Vier Tore in der Gruppenphase erzielt, keines im Achtelfinal, eines im Viertelfinal – aber eben auch erst einen Gegentreffer kassiert: Die Zahlen untermalen, weshalb Überraschungs-WM-Halbfinalist Marokko als Abwehrmaschinerie gilt. Weshalb die Matchwinner zuletzt – Doppeltorschütze Youssef En-Nesyri und Superstar Haki Ziyech ausgenommen – defensive Stabilisatoren sind. Etwa Rechtsverteidiger Achraf Hakimi oder Goalie Bono.
Sie sind fraglos bissig, doch die «Löwen vom Atlas» können auch anders. Gegen Spanien sündigte Walid Cheddira mehrfach, weshalb sehenswerte Kombinationen der Marokkaner letztlich zur Makulatur verkamen. Und dann ist da noch Sofiane Boufal, mehr Gazelle als Löwe.
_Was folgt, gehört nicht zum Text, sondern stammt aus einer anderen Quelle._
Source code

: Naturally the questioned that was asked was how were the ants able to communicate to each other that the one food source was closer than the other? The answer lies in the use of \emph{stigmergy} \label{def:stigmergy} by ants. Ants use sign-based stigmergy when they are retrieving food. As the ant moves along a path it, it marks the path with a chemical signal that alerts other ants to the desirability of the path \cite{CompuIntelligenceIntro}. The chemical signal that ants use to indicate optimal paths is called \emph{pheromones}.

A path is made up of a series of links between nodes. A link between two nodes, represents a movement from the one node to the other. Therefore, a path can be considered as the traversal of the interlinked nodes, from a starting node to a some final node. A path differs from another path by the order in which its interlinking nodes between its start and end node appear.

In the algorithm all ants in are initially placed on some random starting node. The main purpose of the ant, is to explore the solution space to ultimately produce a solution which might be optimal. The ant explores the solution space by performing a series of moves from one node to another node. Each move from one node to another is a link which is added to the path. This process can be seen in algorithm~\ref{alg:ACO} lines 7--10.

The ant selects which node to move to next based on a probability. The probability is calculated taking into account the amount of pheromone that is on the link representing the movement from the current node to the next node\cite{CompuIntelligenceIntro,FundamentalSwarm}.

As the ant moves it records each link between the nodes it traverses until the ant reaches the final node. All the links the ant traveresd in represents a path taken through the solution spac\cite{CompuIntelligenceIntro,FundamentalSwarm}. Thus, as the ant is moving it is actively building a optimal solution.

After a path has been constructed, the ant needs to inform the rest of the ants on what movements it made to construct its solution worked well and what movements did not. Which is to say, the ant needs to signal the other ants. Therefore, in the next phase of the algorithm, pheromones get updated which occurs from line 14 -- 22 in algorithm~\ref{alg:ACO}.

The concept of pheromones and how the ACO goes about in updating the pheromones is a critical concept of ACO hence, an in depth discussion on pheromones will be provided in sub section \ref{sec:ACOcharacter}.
Gegen Spanien liess er den 2 Jahre jüngeren Marcos Llorente aussehen, als wäre dieser sein Grossvater (siehe Video oben).
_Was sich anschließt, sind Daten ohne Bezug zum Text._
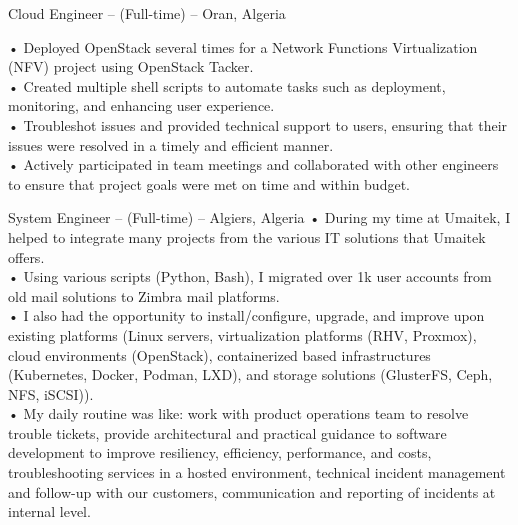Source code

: \documentclass{cv}
\begin{document}
{    %
}
{Cloud Engineer -- (Full-time)}
{\lab -- Oran, Algeria\vspace{.3cm}}
{
  • Deployed OpenStack several times for a Network Functions Virtualization (NFV) project using OpenStack Tacker.\\
  • Created multiple shell scripts to automate tasks such as deployment, monitoring, and enhancing user experience.\\
  • Troubleshot issues and provided technical support to users, ensuring that their issues were resolved in a timely and efficient manner.\\
  • Actively participated in team meetings and collaborated with other engineers to ensure that project goals were met on time and within budget.

}
{System Engineer -- (Full-time)}
{\umtk -- Algiers, Algeria\vspace{.3cm}}
{
  • During my time at Umaitek, I helped to integrate many projects from the various IT solutions that Umaitek offers.\\
  • Using various scripts (Python, Bash), I migrated over 1k user accounts from old mail solutions to Zimbra mail platforms.\\
  • I also had the opportunity to install/configure, upgrade, and improve upon existing platforms (Linux servers, virtualization platforms (RHV, Proxmox), 
    cloud environments (OpenStack), containerized based infrastructures (Kubernetes, Docker, Podman, LXD), and storage solutions (GlusterFS, Ceph, NFS, iSCSI)).\\
  • My daily routine was like: work with product operations team to resolve trouble tickets, provide architectural and practical guidance to software development to improve resiliency, efficiency, performance, and costs, troubleshooting services in a hosted environment, technical incident management and follow-up with our customers,
  communication and reporting of incidents at internal level.\\

}
\end{document}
Es erinnerte an den grossen Zlatan Ibrahimovic, der sich in seiner Biografie an ein Dribbling 2001 gegen den damaligen Liverpool-Schweizer Stéphane Henchoz erinnert: «Erst ging ich nach links, das machte der Verteidiger auch. Dann ging ich nach rechts, das machte er auch. Dann ging ich wieder nach links, und er ging und kaufte sich einen Hotdog.» Eine Runde später dann tanzte Boufal mit Portugals Bruno Fernandes, frech an der eigenen Eckfahne.
Die mittlerweile bekannteste Tanzeinlage – Internet sei Dank – zeigte Boufal dann nach dem Spiel gegen die Lusitaner. Er feierte den historischen Halbfinal-Einzug mit seiner Mutter. Über sie, die ihn alleine grossgezogen hatte, sagte der 29-Jährige einst: «Sie hat ihr Leben für mich geopfert. Ich musste für sie Profi werden.» Spätestens 2016 war Boufal der ganz grosse Wurf endgültig gelungen. Für 18 Millionen wechselte er von Lille nach Southampton.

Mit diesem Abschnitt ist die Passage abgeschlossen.